## PROBLEM STATEMENT
Down to the last line below, give the listing again exactly.

## MATERIAL SHOWN
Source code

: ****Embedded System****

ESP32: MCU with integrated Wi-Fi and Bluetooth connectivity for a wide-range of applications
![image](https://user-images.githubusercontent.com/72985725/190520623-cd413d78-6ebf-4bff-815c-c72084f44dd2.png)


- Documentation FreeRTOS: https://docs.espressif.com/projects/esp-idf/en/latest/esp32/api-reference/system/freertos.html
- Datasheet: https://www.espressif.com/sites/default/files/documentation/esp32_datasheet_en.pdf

## RESULT
Source code

: ****Embedded System****

ESP32: MCU with integrated Wi-Fi and Bluetooth connectivity for a wide-range of applications
![image](https://user-images.githubusercontent.com/72985725/190520623-cd413d78-6ebf-4bff-815c-c72084f44dd2.png)


- Documentation FreeRTOS: https://docs.espressif.com/projects/esp-idf/en/latest/esp32/api-reference/system/freertos.html
- Datasheet: https://www.espressif.com/sites/default/files/documentation/esp32_datasheet_en.pdf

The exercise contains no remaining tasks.